▸ **WORK INSTRUCTION**
Type out every line of the data again, exactly.

═════ EXTRACTED INFORMATION

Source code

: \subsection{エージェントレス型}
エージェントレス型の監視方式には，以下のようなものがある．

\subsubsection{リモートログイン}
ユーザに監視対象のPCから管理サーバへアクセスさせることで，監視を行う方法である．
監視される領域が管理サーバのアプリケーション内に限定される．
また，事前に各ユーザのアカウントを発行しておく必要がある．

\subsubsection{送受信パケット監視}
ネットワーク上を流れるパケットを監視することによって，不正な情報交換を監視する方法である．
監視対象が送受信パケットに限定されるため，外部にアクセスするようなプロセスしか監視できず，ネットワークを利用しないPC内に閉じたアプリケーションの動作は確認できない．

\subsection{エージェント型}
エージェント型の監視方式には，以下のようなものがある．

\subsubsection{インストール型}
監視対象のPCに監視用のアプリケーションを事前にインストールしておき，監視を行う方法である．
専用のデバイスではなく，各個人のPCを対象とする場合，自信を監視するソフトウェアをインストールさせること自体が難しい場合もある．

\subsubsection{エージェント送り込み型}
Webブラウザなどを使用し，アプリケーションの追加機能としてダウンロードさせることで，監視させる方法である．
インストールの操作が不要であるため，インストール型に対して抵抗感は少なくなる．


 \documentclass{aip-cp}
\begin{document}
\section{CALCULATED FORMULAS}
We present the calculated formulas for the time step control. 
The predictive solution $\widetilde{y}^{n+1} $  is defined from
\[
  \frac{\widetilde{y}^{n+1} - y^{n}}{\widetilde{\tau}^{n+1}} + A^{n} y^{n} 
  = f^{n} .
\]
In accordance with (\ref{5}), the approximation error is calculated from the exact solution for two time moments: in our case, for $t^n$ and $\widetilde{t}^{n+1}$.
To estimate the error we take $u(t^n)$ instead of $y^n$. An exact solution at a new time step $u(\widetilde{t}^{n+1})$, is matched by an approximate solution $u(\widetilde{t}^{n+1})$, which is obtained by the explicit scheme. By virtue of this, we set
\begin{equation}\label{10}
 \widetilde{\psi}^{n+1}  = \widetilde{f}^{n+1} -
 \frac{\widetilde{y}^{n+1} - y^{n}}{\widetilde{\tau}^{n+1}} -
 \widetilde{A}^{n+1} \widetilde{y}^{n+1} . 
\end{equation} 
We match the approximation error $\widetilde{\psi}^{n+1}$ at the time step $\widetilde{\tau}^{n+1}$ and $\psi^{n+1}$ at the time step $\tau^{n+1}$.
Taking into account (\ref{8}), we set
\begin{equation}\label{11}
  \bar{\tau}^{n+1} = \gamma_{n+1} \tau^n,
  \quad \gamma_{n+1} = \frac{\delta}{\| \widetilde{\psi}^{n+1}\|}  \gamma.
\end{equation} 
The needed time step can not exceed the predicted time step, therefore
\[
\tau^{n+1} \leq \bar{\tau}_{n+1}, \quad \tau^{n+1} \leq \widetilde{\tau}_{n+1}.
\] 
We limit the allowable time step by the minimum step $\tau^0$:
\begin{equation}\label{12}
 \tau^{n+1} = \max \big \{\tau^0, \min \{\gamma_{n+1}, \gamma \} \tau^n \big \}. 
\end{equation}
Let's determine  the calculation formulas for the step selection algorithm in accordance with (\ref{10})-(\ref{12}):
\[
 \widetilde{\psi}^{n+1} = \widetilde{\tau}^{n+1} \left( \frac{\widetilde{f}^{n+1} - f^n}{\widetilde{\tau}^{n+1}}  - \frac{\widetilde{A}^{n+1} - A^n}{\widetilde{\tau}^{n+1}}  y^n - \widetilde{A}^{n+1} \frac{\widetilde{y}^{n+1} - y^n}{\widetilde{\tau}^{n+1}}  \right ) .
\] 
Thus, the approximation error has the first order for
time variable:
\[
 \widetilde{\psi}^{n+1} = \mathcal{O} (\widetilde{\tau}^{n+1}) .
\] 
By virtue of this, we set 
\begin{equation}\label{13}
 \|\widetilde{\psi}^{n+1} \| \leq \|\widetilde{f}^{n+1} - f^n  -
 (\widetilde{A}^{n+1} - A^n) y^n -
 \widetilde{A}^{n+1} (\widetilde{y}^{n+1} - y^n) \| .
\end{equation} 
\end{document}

══════════

▸ **WORKED SOLUTION**
Source code

: \subsection{エージェントレス型}
エージェントレス型の監視方式には，以下のようなものがある．

\subsubsection{リモートログイン}
ユーザに監視対象のPCから管理サーバへアクセスさせることで，監視を行う方法である．
監視される領域が管理サーバのアプリケーション内に限定される．
また，事前に各ユーザのアカウントを発行しておく必要がある．

\subsubsection{送受信パケット監視}
ネットワーク上を流れるパケットを監視することによって，不正な情報交換を監視する方法である．
監視対象が送受信パケットに限定されるため，外部にアクセスするようなプロセスしか監視できず，ネットワークを利用しないPC内に閉じたアプリケーションの動作は確認できない．

\subsection{エージェント型}
エージェント型の監視方式には，以下のようなものがある．

\subsubsection{インストール型}
監視対象のPCに監視用のアプリケーションを事前にインストールしておき，監視を行う方法である．
専用のデバイスではなく，各個人のPCを対象とする場合，自信を監視するソフトウェアをインストールさせること自体が難しい場合もある．

\subsubsection{エージェント送り込み型}
Webブラウザなどを使用し，アプリケーションの追加機能としてダウンロードさせることで，監視させる方法である．
インストールの操作が不要であるため，インストール型に対して抵抗感は少なくなる．


 \documentclass{aip-cp}
\begin{document}
\section{CALCULATED FORMULAS}
We present the calculated formulas for the time step control. 
The predictive solution $\widetilde{y}^{n+1} $  is defined from
\[
  \frac{\widetilde{y}^{n+1} - y^{n}}{\widetilde{\tau}^{n+1}} + A^{n} y^{n} 
  = f^{n} .
\]
In accordance with (\ref{5}), the approximation error is calculated from the exact solution for two time moments: in our case, for $t^n$ and $\widetilde{t}^{n+1}$.
To estimate the error we take $u(t^n)$ instead of $y^n$. An exact solution at a new time step $u(\widetilde{t}^{n+1})$, is matched by an approximate solution $u(\widetilde{t}^{n+1})$, which is obtained by the explicit scheme. By virtue of this, we set
\begin{equation}\label{10}
 \widetilde{\psi}^{n+1}  = \widetilde{f}^{n+1} -
 \frac{\widetilde{y}^{n+1} - y^{n}}{\widetilde{\tau}^{n+1}} -
 \widetilde{A}^{n+1} \widetilde{y}^{n+1} . 
\end{equation} 
We match the approximation error $\widetilde{\psi}^{n+1}$ at the time step $\widetilde{\tau}^{n+1}$ and $\psi^{n+1}$ at the time step $\tau^{n+1}$.
Taking into account (\ref{8}), we set
\begin{equation}\label{11}
  \bar{\tau}^{n+1} = \gamma_{n+1} \tau^n,
  \quad \gamma_{n+1} = \frac{\delta}{\| \widetilde{\psi}^{n+1}\|}  \gamma.
\end{equation} 
The needed time step can not exceed the predicted time step, therefore
\[
\tau^{n+1} \leq \bar{\tau}_{n+1}, \quad \tau^{n+1} \leq \widetilde{\tau}_{n+1}.
\] 
We limit the allowable time step by the minimum step $\tau^0$:
\begin{equation}\label{12}
 \tau^{n+1} = \max \big \{\tau^0, \min \{\gamma_{n+1}, \gamma \} \tau^n \big \}. 
\end{equation}
Let's determine  the calculation formulas for the step selection algorithm in accordance with (\ref{10})-(\ref{12}):
\[
 \widetilde{\psi}^{n+1} = \widetilde{\tau}^{n+1} \left( \frac{\widetilde{f}^{n+1} - f^n}{\widetilde{\tau}^{n+1}}  - \frac{\widetilde{A}^{n+1} - A^n}{\widetilde{\tau}^{n+1}}  y^n - \widetilde{A}^{n+1} \frac{\widetilde{y}^{n+1} - y^n}{\widetilde{\tau}^{n+1}}  \right ) .
\] 
Thus, the approximation error has the first order for
time variable:
\[
 \widetilde{\psi}^{n+1} = \mathcal{O} (\widetilde{\tau}^{n+1}) .
\] 
By virtue of this, we set 
\begin{equation}\label{13}
 \|\widetilde{\psi}^{n+1} \| \leq \|\widetilde{f}^{n+1} - f^n  -
 (\widetilde{A}^{n+1} - A^n) y^n -
 \widetilde{A}^{n+1} (\widetilde{y}^{n+1} - y^n) \| .
\end{equation} 
\end{document}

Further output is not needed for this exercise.